International career^{‡}
- 2024–: Afghanistan / 3 / (0)

= Keyvan Mottaghian =

Afghan footballer

Keyvan Mottaghian (کیوان متقیان; born 16 November 2002) is a professional footballer who plays as a goalkeeper for Valenzuela PB-Mendiola in the Philippines Football League, on loan from One Taguig. Born in France, he plays for the Afghanistan national team.

fa:کیوان متقیان

==Club career==
Mottaghian was born in Paris and developed through French youth football before beginning his professional career at AC Boulogne-Billancourt in the Régional 1 Paris-Île-de-France in 2021. In 2022 he moved to Cyprus, joining APEP FC of the G Kategoria, making three appearances before a brief spell at Swedish club Vrigstads IF in February 2023.

He returned to Cyprus to join APOP Polis, making four appearances in the G Kategoria during the 2024–25 season, and was briefly loaned out to Abu Muslim of Afghanistan. His performances attracted attention from Paris Saint-Germain, whose scouts invited him to train with the club's reserve side. He subsequently joined Issy-les-Moulineaux in the Régional 3 before moving to the Philippines Football League with Valenzuela PB-Mendiola in February 2026 on loan from One Taguig.

==International career==
Born to an Iranian father and an Afghan mother, Mottaghian initially expressed a desire to represent Iran internationally. However, after being invited to Afghanistan's training camp in January 2024 by head coach Ashley Westwood, he chose to represent Afghanistan, qualifying through his mother's nationality.

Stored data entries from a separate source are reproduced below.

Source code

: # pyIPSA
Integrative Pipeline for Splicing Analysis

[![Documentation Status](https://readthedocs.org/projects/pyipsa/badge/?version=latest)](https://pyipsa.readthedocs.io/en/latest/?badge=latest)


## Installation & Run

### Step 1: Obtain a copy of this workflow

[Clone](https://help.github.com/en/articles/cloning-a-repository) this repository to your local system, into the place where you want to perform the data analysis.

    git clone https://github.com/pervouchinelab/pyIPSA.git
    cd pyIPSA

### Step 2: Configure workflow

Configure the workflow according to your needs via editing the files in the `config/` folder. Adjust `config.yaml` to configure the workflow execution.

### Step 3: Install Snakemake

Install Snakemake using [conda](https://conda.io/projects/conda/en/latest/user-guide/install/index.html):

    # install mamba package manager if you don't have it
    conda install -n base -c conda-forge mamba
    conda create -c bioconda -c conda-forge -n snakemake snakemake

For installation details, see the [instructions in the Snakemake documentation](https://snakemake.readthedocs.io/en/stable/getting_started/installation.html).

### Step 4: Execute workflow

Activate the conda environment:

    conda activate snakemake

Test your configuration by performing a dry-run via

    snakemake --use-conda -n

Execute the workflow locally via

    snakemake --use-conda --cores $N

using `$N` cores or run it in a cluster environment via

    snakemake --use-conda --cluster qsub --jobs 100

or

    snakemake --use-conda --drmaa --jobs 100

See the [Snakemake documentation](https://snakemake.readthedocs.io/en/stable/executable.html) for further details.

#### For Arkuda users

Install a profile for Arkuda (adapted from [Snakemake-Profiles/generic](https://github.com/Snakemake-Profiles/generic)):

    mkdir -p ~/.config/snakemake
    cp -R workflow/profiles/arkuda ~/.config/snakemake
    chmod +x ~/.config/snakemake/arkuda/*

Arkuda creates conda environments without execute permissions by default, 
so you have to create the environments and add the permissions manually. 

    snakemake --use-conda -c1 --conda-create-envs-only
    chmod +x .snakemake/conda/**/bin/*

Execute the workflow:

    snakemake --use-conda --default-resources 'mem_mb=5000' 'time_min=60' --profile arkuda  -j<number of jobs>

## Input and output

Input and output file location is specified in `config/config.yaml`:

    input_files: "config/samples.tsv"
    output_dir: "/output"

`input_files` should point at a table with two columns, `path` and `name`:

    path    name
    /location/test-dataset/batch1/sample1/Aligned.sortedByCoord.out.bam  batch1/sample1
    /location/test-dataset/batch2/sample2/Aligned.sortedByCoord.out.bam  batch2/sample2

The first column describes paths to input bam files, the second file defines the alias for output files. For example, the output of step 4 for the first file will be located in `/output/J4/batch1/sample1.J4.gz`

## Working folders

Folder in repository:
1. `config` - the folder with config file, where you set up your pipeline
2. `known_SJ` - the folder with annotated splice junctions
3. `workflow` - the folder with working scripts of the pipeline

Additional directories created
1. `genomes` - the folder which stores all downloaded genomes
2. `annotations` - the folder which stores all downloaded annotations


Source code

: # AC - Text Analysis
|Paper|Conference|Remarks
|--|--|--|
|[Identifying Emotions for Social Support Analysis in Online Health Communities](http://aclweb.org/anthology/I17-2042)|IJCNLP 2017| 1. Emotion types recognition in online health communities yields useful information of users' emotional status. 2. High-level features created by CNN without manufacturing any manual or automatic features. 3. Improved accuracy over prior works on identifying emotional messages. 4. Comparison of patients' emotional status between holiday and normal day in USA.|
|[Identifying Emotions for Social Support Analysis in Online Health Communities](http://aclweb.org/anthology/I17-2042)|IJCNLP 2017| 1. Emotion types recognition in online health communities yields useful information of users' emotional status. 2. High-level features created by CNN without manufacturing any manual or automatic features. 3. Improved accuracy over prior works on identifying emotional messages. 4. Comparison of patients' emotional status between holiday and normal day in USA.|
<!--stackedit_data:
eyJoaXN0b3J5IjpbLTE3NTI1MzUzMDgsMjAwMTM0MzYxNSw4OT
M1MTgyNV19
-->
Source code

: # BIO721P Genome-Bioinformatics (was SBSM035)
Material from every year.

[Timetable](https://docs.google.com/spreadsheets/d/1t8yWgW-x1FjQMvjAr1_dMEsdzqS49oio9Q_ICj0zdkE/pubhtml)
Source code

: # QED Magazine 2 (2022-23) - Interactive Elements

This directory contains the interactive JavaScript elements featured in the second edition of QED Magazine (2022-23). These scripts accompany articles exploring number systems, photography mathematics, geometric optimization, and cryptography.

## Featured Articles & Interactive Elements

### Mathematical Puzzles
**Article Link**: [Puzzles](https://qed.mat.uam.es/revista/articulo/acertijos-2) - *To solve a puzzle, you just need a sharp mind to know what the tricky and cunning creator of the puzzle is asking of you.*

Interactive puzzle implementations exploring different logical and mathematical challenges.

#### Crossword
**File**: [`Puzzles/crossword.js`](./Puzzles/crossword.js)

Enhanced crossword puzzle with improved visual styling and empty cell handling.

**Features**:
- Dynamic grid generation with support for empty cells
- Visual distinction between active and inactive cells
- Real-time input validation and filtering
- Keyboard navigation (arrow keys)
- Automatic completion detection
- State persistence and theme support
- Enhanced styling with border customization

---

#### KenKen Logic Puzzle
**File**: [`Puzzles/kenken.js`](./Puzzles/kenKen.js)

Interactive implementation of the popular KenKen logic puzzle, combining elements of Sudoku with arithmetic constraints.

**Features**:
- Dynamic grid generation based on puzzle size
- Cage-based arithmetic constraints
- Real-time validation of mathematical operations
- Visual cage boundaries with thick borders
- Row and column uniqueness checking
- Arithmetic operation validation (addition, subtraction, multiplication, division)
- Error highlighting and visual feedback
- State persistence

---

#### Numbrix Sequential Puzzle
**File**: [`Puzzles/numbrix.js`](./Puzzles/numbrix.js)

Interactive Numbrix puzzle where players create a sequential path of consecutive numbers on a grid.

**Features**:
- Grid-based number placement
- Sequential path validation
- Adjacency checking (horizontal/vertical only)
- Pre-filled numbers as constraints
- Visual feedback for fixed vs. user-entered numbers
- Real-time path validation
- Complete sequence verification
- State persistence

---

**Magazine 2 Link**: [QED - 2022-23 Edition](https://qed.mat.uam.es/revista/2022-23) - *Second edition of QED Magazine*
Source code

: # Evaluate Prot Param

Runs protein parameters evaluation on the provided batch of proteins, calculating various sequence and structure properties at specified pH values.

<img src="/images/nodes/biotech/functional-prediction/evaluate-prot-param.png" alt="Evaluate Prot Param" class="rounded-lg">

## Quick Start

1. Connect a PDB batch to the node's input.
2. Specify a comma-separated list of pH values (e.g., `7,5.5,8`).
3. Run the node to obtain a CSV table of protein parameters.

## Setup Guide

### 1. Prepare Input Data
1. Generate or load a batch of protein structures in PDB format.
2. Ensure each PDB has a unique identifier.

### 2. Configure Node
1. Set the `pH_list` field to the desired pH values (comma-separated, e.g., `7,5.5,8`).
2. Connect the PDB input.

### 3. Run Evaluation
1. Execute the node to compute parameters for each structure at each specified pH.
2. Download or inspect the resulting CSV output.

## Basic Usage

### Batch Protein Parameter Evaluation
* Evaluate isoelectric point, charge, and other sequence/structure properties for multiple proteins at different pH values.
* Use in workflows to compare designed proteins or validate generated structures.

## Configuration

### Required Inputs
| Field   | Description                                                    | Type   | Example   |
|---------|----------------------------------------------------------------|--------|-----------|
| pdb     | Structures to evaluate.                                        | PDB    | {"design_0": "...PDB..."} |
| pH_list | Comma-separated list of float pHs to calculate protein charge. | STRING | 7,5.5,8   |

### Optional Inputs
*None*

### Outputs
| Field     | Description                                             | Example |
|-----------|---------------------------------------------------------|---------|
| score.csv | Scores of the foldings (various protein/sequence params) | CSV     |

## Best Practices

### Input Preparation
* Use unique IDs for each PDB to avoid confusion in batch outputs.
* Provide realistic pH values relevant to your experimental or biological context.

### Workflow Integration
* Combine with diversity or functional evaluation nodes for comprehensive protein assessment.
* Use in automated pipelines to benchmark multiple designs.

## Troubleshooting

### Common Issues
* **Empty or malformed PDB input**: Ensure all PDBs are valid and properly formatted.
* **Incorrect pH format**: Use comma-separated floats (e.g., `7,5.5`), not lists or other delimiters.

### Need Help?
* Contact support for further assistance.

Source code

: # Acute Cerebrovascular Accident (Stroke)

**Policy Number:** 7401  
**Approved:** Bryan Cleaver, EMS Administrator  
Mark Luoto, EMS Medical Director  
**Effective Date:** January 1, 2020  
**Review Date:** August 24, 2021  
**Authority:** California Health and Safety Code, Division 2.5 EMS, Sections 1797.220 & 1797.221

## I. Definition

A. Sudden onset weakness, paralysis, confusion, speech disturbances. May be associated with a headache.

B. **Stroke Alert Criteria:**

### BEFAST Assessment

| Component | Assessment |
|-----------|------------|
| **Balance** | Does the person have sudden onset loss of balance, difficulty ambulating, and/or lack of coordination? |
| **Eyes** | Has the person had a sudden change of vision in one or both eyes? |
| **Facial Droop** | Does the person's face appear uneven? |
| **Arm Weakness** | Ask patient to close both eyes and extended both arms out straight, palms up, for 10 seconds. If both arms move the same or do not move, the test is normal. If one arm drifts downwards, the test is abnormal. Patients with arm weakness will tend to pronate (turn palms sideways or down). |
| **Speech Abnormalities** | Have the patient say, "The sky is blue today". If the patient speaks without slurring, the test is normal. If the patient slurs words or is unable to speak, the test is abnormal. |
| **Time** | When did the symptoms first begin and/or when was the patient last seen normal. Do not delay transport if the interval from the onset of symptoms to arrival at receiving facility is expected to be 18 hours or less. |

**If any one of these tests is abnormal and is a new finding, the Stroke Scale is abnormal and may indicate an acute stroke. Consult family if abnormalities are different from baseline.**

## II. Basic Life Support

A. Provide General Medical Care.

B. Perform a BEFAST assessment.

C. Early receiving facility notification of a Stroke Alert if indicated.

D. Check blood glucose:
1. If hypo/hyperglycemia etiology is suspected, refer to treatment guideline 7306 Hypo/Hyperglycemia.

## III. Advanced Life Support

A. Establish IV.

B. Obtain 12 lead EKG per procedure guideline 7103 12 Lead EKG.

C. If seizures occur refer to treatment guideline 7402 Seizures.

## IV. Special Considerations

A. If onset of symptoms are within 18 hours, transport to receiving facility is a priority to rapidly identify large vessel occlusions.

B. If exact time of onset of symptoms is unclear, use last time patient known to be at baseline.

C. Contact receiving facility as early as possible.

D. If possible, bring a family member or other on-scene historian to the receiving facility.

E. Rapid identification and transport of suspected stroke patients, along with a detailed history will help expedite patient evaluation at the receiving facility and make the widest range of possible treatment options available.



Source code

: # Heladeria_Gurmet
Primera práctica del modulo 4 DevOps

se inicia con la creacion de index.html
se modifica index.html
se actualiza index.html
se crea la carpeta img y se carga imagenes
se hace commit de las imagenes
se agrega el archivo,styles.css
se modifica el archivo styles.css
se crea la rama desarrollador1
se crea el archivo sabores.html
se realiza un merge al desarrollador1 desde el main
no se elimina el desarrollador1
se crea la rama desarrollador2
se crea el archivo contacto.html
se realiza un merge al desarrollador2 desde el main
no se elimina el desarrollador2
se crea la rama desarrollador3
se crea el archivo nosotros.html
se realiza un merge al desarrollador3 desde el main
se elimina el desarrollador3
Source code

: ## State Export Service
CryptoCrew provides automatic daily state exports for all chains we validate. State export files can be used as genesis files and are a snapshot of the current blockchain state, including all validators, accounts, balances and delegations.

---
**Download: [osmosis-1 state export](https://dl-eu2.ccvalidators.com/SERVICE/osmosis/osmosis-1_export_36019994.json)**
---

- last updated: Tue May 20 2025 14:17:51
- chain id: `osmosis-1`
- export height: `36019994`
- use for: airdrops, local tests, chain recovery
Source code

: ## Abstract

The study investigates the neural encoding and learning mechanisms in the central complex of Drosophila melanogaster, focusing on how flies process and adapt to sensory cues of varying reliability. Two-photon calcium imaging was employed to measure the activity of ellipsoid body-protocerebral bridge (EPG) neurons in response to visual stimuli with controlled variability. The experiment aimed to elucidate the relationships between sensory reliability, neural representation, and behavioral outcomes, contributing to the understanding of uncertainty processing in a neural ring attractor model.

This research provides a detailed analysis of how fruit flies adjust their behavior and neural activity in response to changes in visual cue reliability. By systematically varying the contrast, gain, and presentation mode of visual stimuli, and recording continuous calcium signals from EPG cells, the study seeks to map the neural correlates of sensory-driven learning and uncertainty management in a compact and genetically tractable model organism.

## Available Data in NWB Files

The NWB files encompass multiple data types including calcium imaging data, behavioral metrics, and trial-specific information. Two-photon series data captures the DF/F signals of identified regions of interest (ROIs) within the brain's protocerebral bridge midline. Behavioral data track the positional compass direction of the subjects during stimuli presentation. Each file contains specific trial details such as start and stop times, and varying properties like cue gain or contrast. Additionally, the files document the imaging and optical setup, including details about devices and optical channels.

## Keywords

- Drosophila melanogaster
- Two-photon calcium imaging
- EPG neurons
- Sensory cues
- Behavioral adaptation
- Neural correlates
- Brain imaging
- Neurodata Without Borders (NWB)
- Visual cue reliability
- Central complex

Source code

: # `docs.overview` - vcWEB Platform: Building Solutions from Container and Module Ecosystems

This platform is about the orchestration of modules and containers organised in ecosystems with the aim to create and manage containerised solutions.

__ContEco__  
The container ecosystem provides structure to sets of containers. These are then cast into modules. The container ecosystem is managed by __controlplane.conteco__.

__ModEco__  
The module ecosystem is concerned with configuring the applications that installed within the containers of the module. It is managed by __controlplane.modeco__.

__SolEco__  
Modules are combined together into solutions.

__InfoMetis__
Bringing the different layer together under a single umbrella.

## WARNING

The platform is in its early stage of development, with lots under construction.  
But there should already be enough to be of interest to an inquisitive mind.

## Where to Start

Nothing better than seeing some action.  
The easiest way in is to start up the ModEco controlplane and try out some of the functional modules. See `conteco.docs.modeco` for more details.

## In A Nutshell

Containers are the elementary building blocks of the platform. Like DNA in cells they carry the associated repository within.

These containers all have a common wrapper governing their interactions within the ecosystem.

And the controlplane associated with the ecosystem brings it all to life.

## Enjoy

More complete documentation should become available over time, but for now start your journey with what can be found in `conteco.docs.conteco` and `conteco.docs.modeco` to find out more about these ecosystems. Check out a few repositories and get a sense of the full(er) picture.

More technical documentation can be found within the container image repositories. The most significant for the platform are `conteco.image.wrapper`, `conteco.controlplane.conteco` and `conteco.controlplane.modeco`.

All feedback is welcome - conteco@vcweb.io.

Mottaghian was named in Afghanistan's squad for their FIFA World Cup 2026 qualifying matches against Qatar and Kuwait in June 2024. He was once again called up for the 2025 CAFA Nations Cup, where he debuted as a substitute against Tajikistan. He made his competitive debut for Afghanistan in a AFC Asian Cup 2027 qualifying match against Myanmar on 26 March 2026, with Afghanistan losing 2–1.